§ The data:
▼
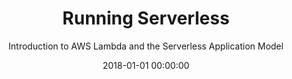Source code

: ---
title: 'Running Serverless'
subtitle: 'Introduction to AWS Lambda and the Serverless Application Model'
description: 'Gojko Adzic wrote a book on the AWS Lambda SAM model. Based on his experience of creating a product based on event-driven architecture using the serverless model.'
type: 'book review'
website: 'https://runningserverless.com/'
date: 2018-01-01 00:00:00
featured_image: 'https://runningserverless.com/assets/1100x618.jpg'
---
▲
State how many lines in the listing above contain the word "runningserverless", giving only the number.

2